== Task instructions ==
In the entries below, identify every line with the string "Initial" and copy it.

───

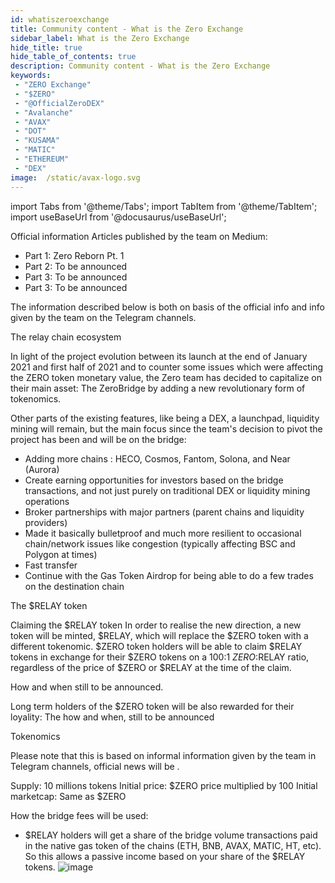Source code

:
 ```yaml
---
id: whatiszeroexchange
title: Community content - What is the Zero Exchange
sidebar_label: What is the Zero Exchange
hide_title: true
hide_table_of_contents: true
description: Community content - What is the Zero Exchange
keywords:
 - "ZERO Exchange"
 - "$ZERO"
 - "@OfficialZeroDEX"
 - "Avalanche"
 - "AVAX"
 - "DOT"
 - "KUSAMA"
 - "MATIC"
 - "ETHEREUM"
 - "DEX"
image:  /static/avax-logo.svg
---
```


import Tabs from '@theme/Tabs';
import TabItem from '@theme/TabItem';
import useBaseUrl from '@docusaurus/useBaseUrl';

Official information
Articles published by the team on Medium: 
-	Part 1: Zero Reborn Pt. 1
-	Part 2: To be announced
-	Part 3: To be announced
-	Part 3: To be announced

The information described below is both on basis of the official info and info given by the team on the Telegram channels.

The relay chain ecosystem

In light of the project evolution between its launch at the end of January 2021 and first half of 2021 and to counter some issues which were affecting the ZERO token monetary value, the Zero team has decided to capitalize on their main asset: The ZeroBridge by adding a new revolutionary form of tokenomics.  

Other parts of the existing features, like being a DEX, a launchpad, liquidity mining will remain, but the main focus since the team's decision to pivot the project has been and will be on the bridge:
-	Adding more chains : HECO, Cosmos, Fantom, Solona, and Near (Aurora)
-	Create earning opportunities for investors based on the bridge transactions, and not just purely on traditional DEX or liquidity mining operations
-	Broker partnerships with major partners (parent chains and liquidity providers)
-	Made it basically bulletproof and much more resilient to occasional chain/network issues like congestion (typically affecting BSC and Polygon at times)
-	Fast transfer
-	Continue with the Gas Token Airdrop for being able to do a few trades on the destination chain

The $RELAY token

Claiming the $RELAY token
In order to realise the new direction, a new token will be minted, $RELAY, which will replace the $ZERO token with a different tokenomic.  $ZERO token holders will be able to claim $RELAY tokens in exchange for their $ZERO tokens on a 100:1 $ZERO:$RELAY ratio, regardless of the price of $ZERO or $RELAY at the time of the claim.

How and when still to be announced.

Long term holders of the $ZERO token will be also rewarded for their loyality: The how and when, still to be announced


Tokenomics

Please note that this is based on informal information given by the team in Telegram channels, official news will be .

Supply: 10 millions tokens
Initial price: $ZERO price multiplied by 100
Initial marketcap: Same as $ZERO

How the bridge fees will be used:


* $RELAY holders will get a share of the bridge volume transactions paid in the native gas token of the chains (ETH, BNB, AVAX, MATIC, HT, etc).  So this allows a passive income based on your share of the $RELAY tokens.
![image](https://user-images.githubusercontent.com/84021567/122978430-cc3c6f80-d396-11eb-96ea-3d5b8084d9ee.png)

───

== Exercise output ==
Initial price: $ZERO price multiplied by 100
Initial marketcap: Same as $ZERO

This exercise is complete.